UNIONS DECLARE WAR on AI Accent-Faking Scam at Telecom Call Centers

Imagine calling customer service, thinking you're speaking to someone in Canada—only to discover the voice on the other end has been digitally manipulated to hide their true location. This isn't science fiction. It's happening right now.

A powerful coalition of Canadian telecom unions—Unifor, the United Steelworkers, and CUPE—recently marched onto Parliament Hill to blow the whistle on a disturbing use of artificial intelligence. Their accusation? Major telecom companies are using AI voice synthesizers to mask the accents of overseas call centre agents, deliberately deceiving customers about who they're talking to.

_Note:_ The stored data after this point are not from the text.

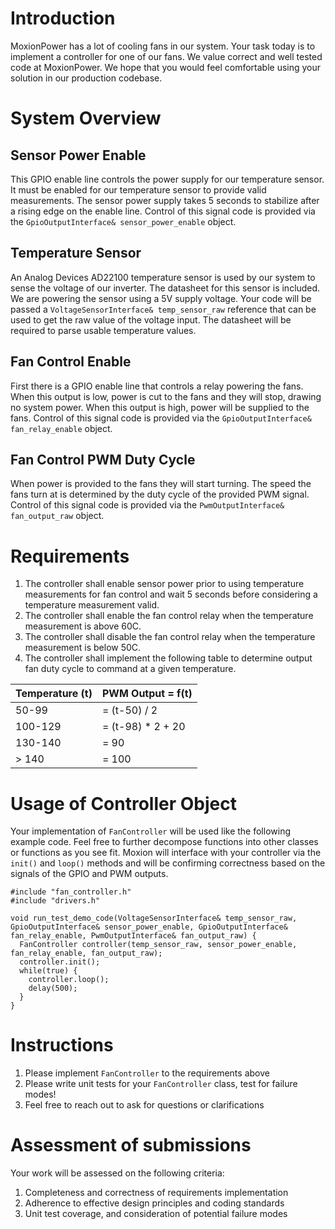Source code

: # Introduction
MoxionPower has a lot of cooling fans in our system. Your task today is to implement a controller for one of our fans. We value correct and well tested code at MoxionPower. We hope that you would feel comfortable using your solution in our production codebase.

# System Overview
## Sensor Power Enable
This GPIO enable line controls the power supply for our temperature sensor. It must be enabled for our temperature sensor to provide valid measurements. The sensor power supply takes 5 seconds to stabilize after a rising edge on the enable line. Control of this signal code is provided via the `GpioOutputInterface& sensor_power_enable` object.

## Temperature Sensor
An Analog Devices AD22100 temperature sensor is used by our system to sense the voltage of our inverter. The datasheet for this sensor is included. We are powering the sensor using a 5V supply voltage. Your code will be passed a `VoltageSensorInterface& temp_sensor_raw` reference that can be used to get the raw value of the voltage input. The datasheet will be required to parse usable temperature values.

## Fan Control Enable
First there is a GPIO enable line that controls a relay powering the fans. When this output is low, power is cut to the fans and they will stop, drawing no system power. When this output is high, power will be supplied to the fans. Control of this signal code is provided via the `GpioOutputInterface& fan_relay_enable` object.

## Fan Control PWM Duty Cycle
When power is provided to the fans they will start turning. The speed the fans turn at is determined by the duty cycle of the provided PWM signal. Control of this signal code is provided via the `PwmOutputInterface& fan_output_raw` object.

# Requirements
1. The controller shall enable sensor power prior to using temperature measurements for fan control and wait 5 seconds before considering a temperature measurement valid.
2. The controller shall enable the fan control relay when the temperature measurement is above 60C.
3. The controller shall disable the fan control relay when the temperature measurement is below 50C.
4. The controller shall implement the following table to determine output fan duty cycle to command at a given temperature.

| Temperature (t) | PWM Output = f(t)    |
|-----------------|----------------------|
| 50-99           | = (t-50) / 2         |
| 100-129         | = (t-98) * 2 + 20    |
| 130-140         | = 90                 |
| > 140           | = 100                |


# Usage of Controller Object
Your implementation of `FanController` will be used like the following example code. Feel free to further decompose functions into other classes or functions as you see fit. Moxion will interface with your controller via the `init()` and `loop()` methods and will be confirming correctness based on the signals of the GPIO and PWM outputs.

```
#include "fan_controller.h"
#include "drivers.h"

void run_test_demo_code(VoltageSensorInterface& temp_sensor_raw, GpioOutputInterface& sensor_power_enable, GpioOutputInterface& fan_relay_enable, PwmOutputInterface& fan_output_raw) {
  FanController controller(temp_sensor_raw, sensor_power_enable, fan_relay_enable, fan_output_raw);
  controller.init();
  while(true) {
    controller.loop();
    delay(500);
  }
}
```

# Instructions
1. Please implement `FanController` to the requirements above
2. Please write unit tests for your `FanController` class, test for failure modes!
3. Feel free to reach out to ask for questions or clarifications

# Assessment of submissions

Your work will be assessed on the following criteria:
1. Completeness and correctness of requirements implementation
2. Adherence to effective design principles and coding standards
3. Unit test coverage, and consideration of potential failure modes
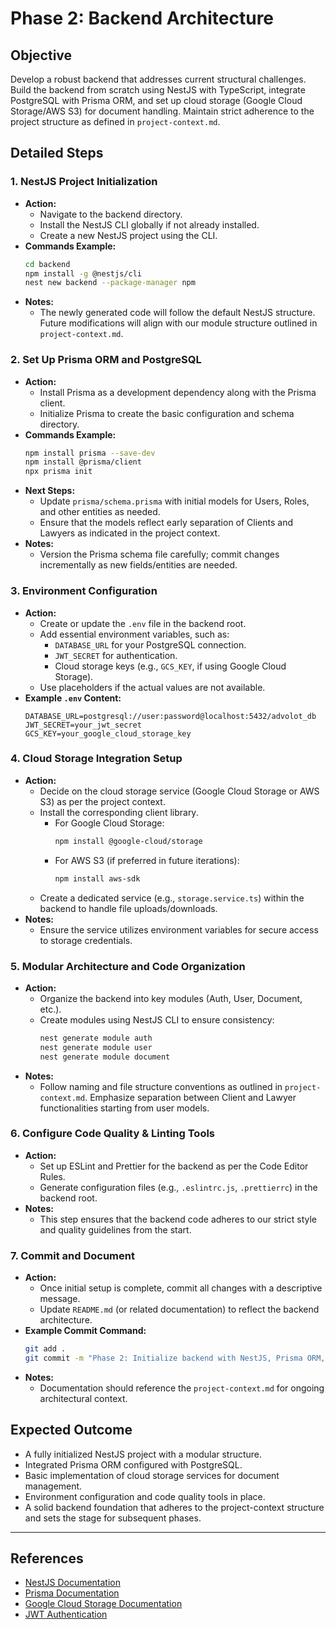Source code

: # Phase 2: Backend Architecture

## Objective
Develop a robust backend that addresses current structural challenges. Build the backend from scratch using NestJS with TypeScript, integrate PostgreSQL with Prisma ORM, and set up cloud storage (Google Cloud Storage/AWS S3) for document handling. Maintain strict adherence to the project structure as defined in `project-context.md`.

## Detailed Steps

### 1. NestJS Project Initialization
- **Action:**
  - Navigate to the backend directory.
  - Install the NestJS CLI globally if not already installed.
  - Create a new NestJS project using the CLI.
- **Commands Example:**
  ```bash
  cd backend
  npm install -g @nestjs/cli
  nest new backend --package-manager npm
  ```
- **Notes:**
  - The newly generated code will follow the default NestJS structure. Future modifications will align with our module structure outlined in `project-context.md`.

### 2. Set Up Prisma ORM and PostgreSQL
- **Action:**
  - Install Prisma as a development dependency along with the Prisma client.
  - Initialize Prisma to create the basic configuration and schema directory.
- **Commands Example:**
  ```bash
  npm install prisma --save-dev
  npm install @prisma/client
  npx prisma init
  ```
- **Next Steps:**
  - Update `prisma/schema.prisma` with initial models for Users, Roles, and other entities as needed.
  - Ensure that the models reflect early separation of Clients and Lawyers as indicated in the project context.
- **Notes:**
  - Version the Prisma schema file carefully; commit changes incrementally as new fields/entities are needed.

### 3. Environment Configuration
- **Action:**
  - Create or update the `.env` file in the backend root.
  - Add essential environment variables, such as:
    - `DATABASE_URL` for your PostgreSQL connection.
    - `JWT_SECRET` for authentication.
    - Cloud storage keys (e.g., `GCS_KEY`, if using Google Cloud Storage).
  - Use placeholders if the actual values are not available.
- **Example `.env` Content:**
  ```plaintext
  DATABASE_URL=postgresql://user:password@localhost:5432/advolot_db
  JWT_SECRET=your_jwt_secret
  GCS_KEY=your_google_cloud_storage_key
  ```

### 4. Cloud Storage Integration Setup
- **Action:**
  - Decide on the cloud storage service (Google Cloud Storage or AWS S3) as per the project context.
  - Install the corresponding client library.
    - For Google Cloud Storage: 
      ```bash
      npm install @google-cloud/storage
      ```
    - For AWS S3 (if preferred in future iterations):
      ```bash
      npm install aws-sdk
      ```
  - Create a dedicated service (e.g., `storage.service.ts`) within the backend to handle file uploads/downloads.
- **Notes:**
  - Ensure the service utilizes environment variables for secure access to storage credentials.

### 5. Modular Architecture and Code Organization
- **Action:**
  - Organize the backend into key modules (Auth, User, Document, etc.).
  - Create modules using NestJS CLI to ensure consistency:
    ```bash
    nest generate module auth
    nest generate module user
    nest generate module document
    ```
- **Notes:**
  - Follow naming and file structure conventions as outlined in `project-context.md`. Emphasize separation between Client and Lawyer functionalities starting from user models.

### 6. Configure Code Quality & Linting Tools
- **Action:**
  - Set up ESLint and Prettier for the backend as per the Code Editor Rules.
  - Generate configuration files (e.g., `.eslintrc.js`, `.prettierrc`) in the backend root.
- **Notes:**
  - This step ensures that the backend code adheres to our strict style and quality guidelines from the start.

### 7. Commit and Document
- **Action:**
  - Once initial setup is complete, commit all changes with a descriptive message.
  - Update `README.md` (or related documentation) to reflect the backend architecture.
- **Example Commit Command:**
  ```bash
  git add .
  git commit -m "Phase 2: Initialize backend with NestJS, Prisma ORM, and cloud storage integration"
  ```
- **Notes:**
  - Documentation should reference the `project-context.md` for ongoing architectural context.

## Expected Outcome
- A fully initialized NestJS project with a modular structure.
- Integrated Prisma ORM configured with PostgreSQL.
- Basic implementation of cloud storage services for document management.
- Environment configuration and code quality tools in place.
- A solid backend foundation that adheres to the project-context structure and sets the stage for subsequent phases.

---

## References
- [NestJS Documentation](https://docs.nestjs.com/)
- [Prisma Documentation](https://www.prisma.io/docs/)
- [Google Cloud Storage Documentation](https://cloud.google.com/storage/docs)
- [JWT Authentication](https://jwt.io/introduction/) 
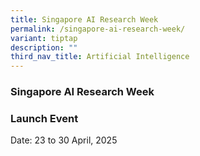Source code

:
```yaml
---
title: Singapore AI Research Week
permalink: /singapore-ai-research-week/
variant: tiptap
description: ""
third_nav_title: Artificial Intelligence
---
```

<h3>Singapore AI Research Week</h3>
<h3>Launch Event</h3>
<p>Date: 23 to 30 April, 2025</p>
<p></p>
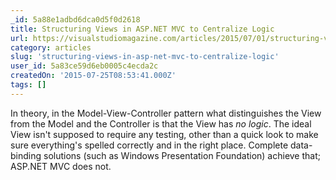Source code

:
 ```yaml
---
_id: 5a88e1adbd6dca0d5f0d2618
title: Structuring Views in ASP.NET MVC to Centralize Logic
url: https://visualstudiomagazine.com/articles/2015/07/01/structuring-views.aspx
category: articles
slug: 'structuring-views-in-asp-net-mvc-to-centralize-logic'
user_id: 5a83ce59d6eb0005c4ecda2c
createdOn: '2015-07-25T08:53:41.000Z'
tags: []
---
```


In theory, in the Model-View-Controller pattern what distinguishes the View from the Model and the Controller is that the View has <em>no logic</em>. The ideal View isn't supposed to require any testing, other than a quick look to make sure everything's spelled correctly and in the right place. Complete data-binding solutions (such as Windows Presentation Foundation) achieve that; ASP.NET MVC does not.
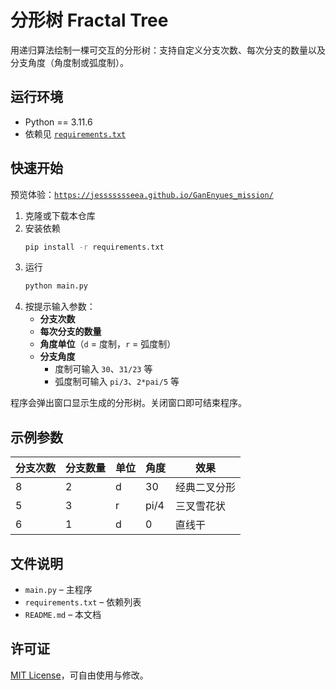 # 分形树 Fractal Tree

用递归算法绘制一棵可交互的分形树：支持自定义分支次数、每次分支的数量以及分支角度（角度制或弧度制）。

## 运行环境

- Python == 3.11.6
- 依赖见 [`requirements.txt`](./requirements.txt)

## 快速开始

预览体验：[`https://jessssssseea.github.io/GanEnyues_mission/`](https://jessssssseea.github.io/GanEnyues_mission/)

1. 克隆或下载本仓库  
2. 安装依赖  
   ```bash
   pip install -r requirements.txt
   ```
3. 运行  
   ```bash
   python main.py
   ```
4. 按提示输入参数：  
   - **分支次数**  
   - **每次分支的数量**  
   - **角度单位**（`d` = 度制，`r` = 弧度制）  
   - **分支角度**  
     - 度制可输入 `30`、`31/23` 等  
     - 弧度制可输入 `pi/3`、`2*pai/5` 等  

程序会弹出窗口显示生成的分形树。关闭窗口即可结束程序。

## 示例参数

| 分支次数 | 分支数量 | 单位 | 角度  | 效果         |
|----------|----------|------|-------|--------------|
| 8        | 2        | d    | 30    | 经典二叉分形 |
| 5        | 3        | r    | pi/4  | 三叉雪花状   |
| 6        | 1        | d    | 0     | 直线干       |

## 文件说明

- `main.py` – 主程序  
- `requirements.txt` – 依赖列表  
- `README.md` – 本文档  

## 许可证

[MIT License](https://github.com/Jessssssseea/GanEnyues_mission/blob/main/LICENSE)，可自由使用与修改。
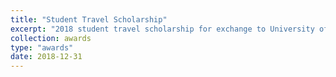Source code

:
 ```yaml
---
title: "Student Travel Scholarship"
excerpt: "2018 student travel scholarship for exchange to University of Glasgow"
collection: awards
type: "awards"
date: 2018-12-31
---
```

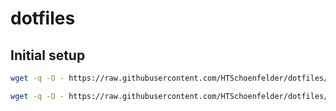 # dotfiles

## Initial setup

``` sh
wget -q -O - https://raw.githubusercontent.com/HTSchoenfelder/dotfiles/main/setup-arch.sh | bash
```

``` sh
wget -q -O - https://raw.githubusercontent.com/HTSchoenfelder/dotfiles/main/setup-ubuntu.sh | bash
```
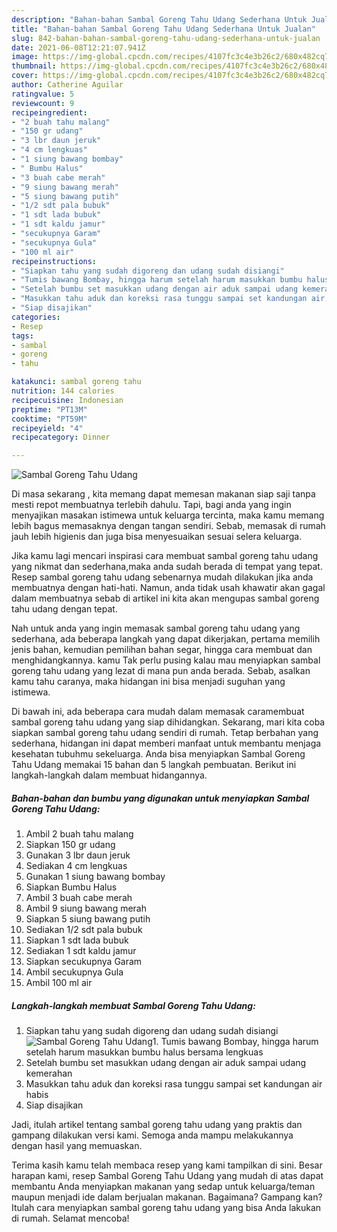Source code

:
 ```yaml
---
description: "Bahan-bahan Sambal Goreng Tahu Udang Sederhana Untuk Jualan"
title: "Bahan-bahan Sambal Goreng Tahu Udang Sederhana Untuk Jualan"
slug: 842-bahan-bahan-sambal-goreng-tahu-udang-sederhana-untuk-jualan
date: 2021-06-08T12:21:07.941Z
image: https://img-global.cpcdn.com/recipes/4107fc3c4e3b26c2/680x482cq70/sambal-goreng-tahu-udang-foto-resep-utama.jpg
thumbnail: https://img-global.cpcdn.com/recipes/4107fc3c4e3b26c2/680x482cq70/sambal-goreng-tahu-udang-foto-resep-utama.jpg
cover: https://img-global.cpcdn.com/recipes/4107fc3c4e3b26c2/680x482cq70/sambal-goreng-tahu-udang-foto-resep-utama.jpg
author: Catherine Aguilar
ratingvalue: 5
reviewcount: 9
recipeingredient:
- "2 buah tahu malang"
- "150 gr udang"
- "3 lbr daun jeruk"
- "4 cm lengkuas"
- "1 siung bawang bombay"
- " Bumbu Halus"
- "3 buah cabe merah"
- "9 siung bawang merah"
- "5 siung bawang putih"
- "1/2 sdt pala bubuk"
- "1 sdt lada bubuk"
- "1 sdt kaldu jamur"
- "secukupnya Garam"
- "secukupnya Gula"
- "100 ml air"
recipeinstructions:
- "Siapkan tahu yang sudah digoreng dan udang sudah disiangi"
- "Tumis bawang Bombay, hingga harum setelah harum masukkan bumbu halus bersama lengkuas"
- "Setelah bumbu set masukkan udang dengan air aduk sampai udang kemerahan"
- "Masukkan tahu aduk dan koreksi rasa tunggu sampai set kandungan air habis"
- "Siap disajikan"
categories:
- Resep
tags:
- sambal
- goreng
- tahu

katakunci: sambal goreng tahu 
nutrition: 144 calories
recipecuisine: Indonesian
preptime: "PT13M"
cooktime: "PT59M"
recipeyield: "4"
recipecategory: Dinner

---
```



![Sambal Goreng Tahu Udang](https://img-global.cpcdn.com/recipes/4107fc3c4e3b26c2/680x482cq70/sambal-goreng-tahu-udang-foto-resep-utama.jpg)

Di masa  sekarang , kita memang dapat memesan makanan siap saji tanpa mesti repot membuatnya terlebih dahulu. Tapi, bagi anda yang ingin menyajikan masakan istimewa untuk keluarga tercinta, maka kamu memang lebih bagus memasaknya dengan tangan sendiri. Sebab, memasak di rumah jauh lebih higienis dan juga bisa menyesuaikan sesuai selera keluarga.

Jika kamu lagi mencari inspirasi cara membuat sambal goreng tahu udang yang nikmat dan sederhana,maka anda sudah berada di tempat yang tepat. Resep sambal goreng tahu udang  sebenarnya mudah dilakukan jika anda membuatnya dengan hati-hati. Namun, anda tidak usah khawatir akan gagal dalam membuatnya 
sebab di artikel ini kita akan mengupas sambal goreng tahu udang dengan tepat.  



Nah untuk anda yang ingin memasak sambal goreng tahu udang yang sederhana, ada beberapa langkah yang dapat dikerjakan, pertama memilih jenis bahan, kemudian pemilihan bahan segar, hingga cara membuat dan menghidangkannya. kamu Tak perlu pusing kalau mau menyiapkan sambal goreng tahu udang yang lezat di mana pun anda berada. Sebab, asalkan kamu  tahu caranya, maka hidangan ini bisa menjadi suguhan yang istimewa.

Di bawah ini, ada beberapa cara mudah dalam memasak caramembuat sambal goreng tahu udang yang siap dihidangkan. Sekarang, mari kita coba siapkan sambal goreng tahu udang sendiri di rumah. Tetap berbahan yang sederhana, hidangan ini dapat memberi manfaat untuk membantu menjaga kesehatan tubuhmu sekeluarga. Anda bisa menyiapkan Sambal Goreng Tahu Udang memakai 15 bahan dan 5 langkah pembuatan. Berikut ini langkah-langkah dalam membuat hidangannya.

<!--inarticleads1-->

##### Bahan-bahan dan bumbu yang digunakan untuk menyiapkan Sambal Goreng Tahu Udang:

1. Ambil 2 buah tahu malang
1. Siapkan 150 gr udang
1. Gunakan 3 lbr daun jeruk
1. Sediakan 4 cm lengkuas
1. Gunakan 1 siung bawang bombay
1. Siapkan  Bumbu Halus
1. Ambil 3 buah cabe merah
1. Ambil 9 siung bawang merah
1. Siapkan 5 siung bawang putih
1. Sediakan 1/2 sdt pala bubuk
1. Siapkan 1 sdt lada bubuk
1. Sediakan 1 sdt kaldu jamur
1. Siapkan secukupnya Garam
1. Ambil secukupnya Gula
1. Ambil 100 ml air




<!--inarticleads2-->

##### Langkah-langkah membuat Sambal Goreng Tahu Udang:

1. Siapkan tahu yang sudah digoreng dan udang sudah disiangi
<img src="https://img-global.cpcdn.com/steps/8dfa98e0e427b3c9/160x128cq70/sambal-goreng-tahu-udang-langkah-memasak-1-foto.jpg" alt="Sambal Goreng Tahu Udang">1. Tumis bawang Bombay, hingga harum setelah harum masukkan bumbu halus bersama lengkuas
1. Setelah bumbu set masukkan udang dengan air aduk sampai udang kemerahan
1. Masukkan tahu aduk dan koreksi rasa tunggu sampai set kandungan air habis
1. Siap disajikan




Jadi, itulah artikel tentang  sambal goreng tahu udang  yang praktis dan gampang dilakukan versi kami. Semoga anda mampu melakukannya dengan hasil yang memuaskan. 

Terima kasih kamu telah membaca resep yang kami tampilkan di sini. Besar harapan kami, resep  Sambal Goreng Tahu Udang yang mudah di atas dapat membantu Anda menyiapkan makanan yang sedap untuk keluarga/teman maupun menjadi ide dalam berjualan makanan. Bagaimana? Gampang kan? Itulah cara menyiapkan sambal goreng tahu udang yang bisa Anda lakukan di rumah. Selamat mencoba!

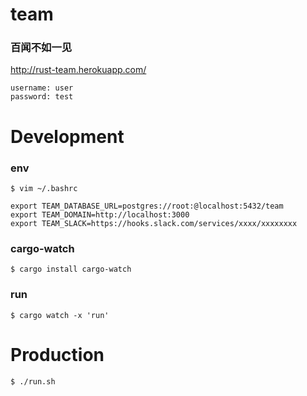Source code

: # team

### 百闻不如一见

http://rust-team.herokuapp.com/
```
username: user
password: test
```

# Development

### env
```
$ vim ~/.bashrc

export TEAM_DATABASE_URL=postgres://root:@localhost:5432/team
export TEAM_DOMAIN=http://localhost:3000
export TEAM_SLACK=https://hooks.slack.com/services/xxxx/xxxxxxxx
```

### cargo-watch
```
$ cargo install cargo-watch
```

### run
```
$ cargo watch -x 'run'
```

# Production
```
$ ./run.sh
```
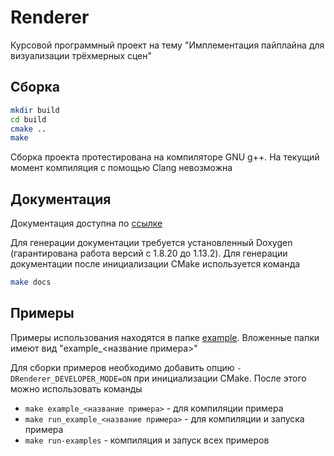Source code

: # Renderer

Курсовой программный проект на тему "Имплементация пайплайна для визуализации трёхмерных сцен"

## Сборка

```sh
mkdir build
cd build
cmake ..
make
```

Сборка проекта протестирована на компиляторе GNU g++. На текущий момент компиляция с помощью Clang невозможна

## Документация

Документация доступна по [ссылке](https://seriousmeow.github.io/3D-Renderer/index.html)

Для генерации документации требуется установленный Doxygen (гарантирована работа версий с 1.8.20 до 1.13.2). Для генерации документации после инициализации CMake используется команда

```sh
make docs
```

## Примеры

Примеры использования находятся в папке [example](./example/). Вложенные папки имеют вид "example_<название примера>"

Для сборки примеров необходимо добавить опцию ```-DRenderer_DEVELOPER_MODE=ON``` при инициализации CMake.  После этого можно использовать команды
- ```make example_<название примера>``` - для компиляции примера
- ```make run_example_<название примера>``` - для компиляции и запуска примера
- ```make run-examples``` - компиляция и запуск всех примеров
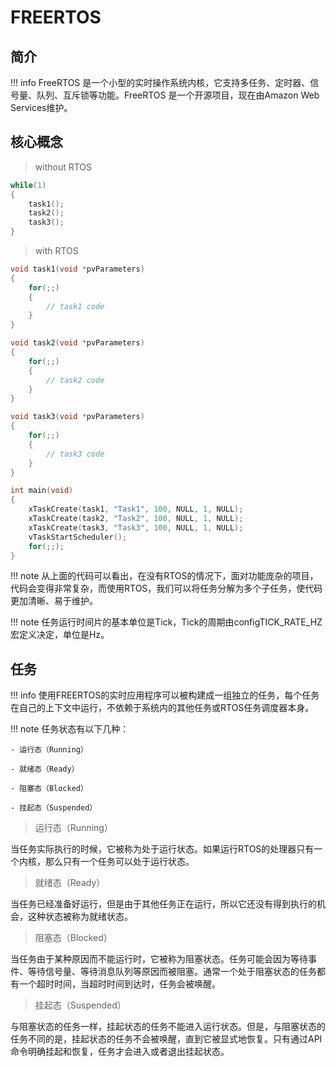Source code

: # FREERTOS

## 简介

!!! info
    FreeRTOS 是一个小型的实时操作系统内核，它支持多任务、定时器、信号量、队列、互斥锁等功能。FreeRTOS 是一个开源项目，现在由Amazon Web Services维护。

## 核心概念

> without RTOS

```c
while(1)
{
    task1();
    task2();
    task3();
}
```

> with RTOS

```c
void task1(void *pvParameters)
{
    for(;;)
    {
        // task1 code
    }
}

void task2(void *pvParameters)
{
    for(;;)
    {
        // task2 code
    }
}

void task3(void *pvParameters)
{
    for(;;)
    {
        // task3 code
    }
}

int main(void)
{
    xTaskCreate(task1, "Task1", 100, NULL, 1, NULL);
    xTaskCreate(task2, "Task2", 100, NULL, 1, NULL);
    xTaskCreate(task3, "Task3", 100, NULL, 1, NULL);
    vTaskStartScheduler();
    for(;;);
}
```
!!! note
    从上面的代码可以看出，在没有RTOS的情况下，面对功能庞杂的项目，代码会变得非常复杂，而使用RTOS，我们可以将任务分解为多个子任务，使代码更加清晰、易于维护。

!!! note
    任务运行时间片的基本单位是Tick，Tick的周期由configTICK_RATE_HZ宏定义决定，单位是Hz。

## 任务

!!! info
    使用FREERTOS的实时应用程序可以被构建成一组独立的任务，每个任务在自己的上下文中运行，不依赖于系统内的其他任务或RTOS任务调度器本身。

!!! note
    任务状态有以下几种：

    - 运行态（Running）

    - 就绪态（Ready）

    - 阻塞态（Blocked）
  
    - 挂起态（Suspended）

> 运行态（Running）

当任务实际执行的时候，它被称为处于运行状态。如果运行RTOS的处理器只有一个内核，那么只有一个任务可以处于运行状态。

> 就绪态（Ready）

当任务已经准备好运行，但是由于其他任务正在运行，所以它还没有得到执行的机会，这种状态被称为就绪状态。

> 阻塞态（Blocked）

当任务由于某种原因而不能运行时，它被称为阻塞状态。任务可能会因为等待事件、等待信号量、等待消息队列等原因而被阻塞。通常一个处于阻塞状态的任务都有一个超时时间，当超时时间到达时，任务会被唤醒。

> 挂起态（Suspended）

与阻塞状态的任务一样，挂起状态的任务不能进入运行状态。但是，与阻塞状态的任务不同的是，挂起状态的任务不会被唤醒，直到它被显式地恢复。只有通过API命令明确挂起和恢复，任务才会进入或者退出挂起状态。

Roch LeBlanc, Unifor's Telecommunications Director, dropped a bombshell during testimony before the Parliamentary Standing Committee on Industry and Technology. "We're aware of at least one big-three telco using AI to mask the accents of offshore agents," he revealed, although he refused to name the company. He added that union members had witnessed the technology firsthand during agent-to-agent calls.

This isn't just about job loss—it's about outright deception. The unions argue that Canadians have the right to know when they're speaking to an AI-altered voice, and the right to talk to a human based in Canada, bound by Canadian consumer protections. LeBlanc called on the government to outlaw this deceptive use of AI.

"The expanding use of AI chatbots may seem like a cheap alternative to Canadian labour," he warned, "but these systems don't always deliver. AI should enhance productivity, not come at the expense of workers and customers."

The alarm bells are ringing even louder. For over a century, Canadian telecom workers have embraced new technology—but the unions draw a hard line at using AI to replace Canadian workers while simultaneously tricking consumers into believing their call is handled locally.

When reached for comment, Rogers and Bell both confirmed they do not use these AI accent-masking tools. Telus had not responded by press time. But the technology is already out there, and the unions say the race to regulate is urgent.

"You can't talk about AI without someone saying, 'Yeah, but it's going to take my job,'" said Corey Mandryk, lead organizer with United Steelworkers National Local 1944. "We need a proper AI framework from the government—and fast."

Canadians are genuinely worried. The unions are demanding a national AI framework that protects both privacy and jobs. But the government's advisory committees seem more focused on commercial development and scientific breakthroughs than on the human cost.

CUPE's Nathalie Blais posed the chilling question no one wants to answer: "What is our Plan B? If job losses hit on a massive scale, would the EI system even be enough? We need a broad conversation—and we need it now."